Assignment: In this exercise, reproduce all the entries that follow exactly.
Records to use Block Start
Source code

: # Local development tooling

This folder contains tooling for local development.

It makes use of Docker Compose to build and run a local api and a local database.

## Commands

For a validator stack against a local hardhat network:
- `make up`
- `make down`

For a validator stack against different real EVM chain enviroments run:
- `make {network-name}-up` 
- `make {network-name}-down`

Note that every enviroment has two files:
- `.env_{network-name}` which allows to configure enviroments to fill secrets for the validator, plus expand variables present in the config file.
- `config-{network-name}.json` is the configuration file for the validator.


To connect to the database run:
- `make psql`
Records to use Block End
Written answer:
Source code

: # Local development tooling

This folder contains tooling for local development.

It makes use of Docker Compose to build and run a local api and a local database.

## Commands

For a validator stack against a local hardhat network:
- `make up`
- `make down`

For a validator stack against different real EVM chain enviroments run:
- `make {network-name}-up` 
- `make {network-name}-down`

Note that every enviroment has two files:
- `.env_{network-name}` which allows to configure enviroments to fill secrets for the validator, plus expand variables present in the config file.
- `config-{network-name}.json` is the configuration file for the validator.


To connect to the database run:
- `make psql`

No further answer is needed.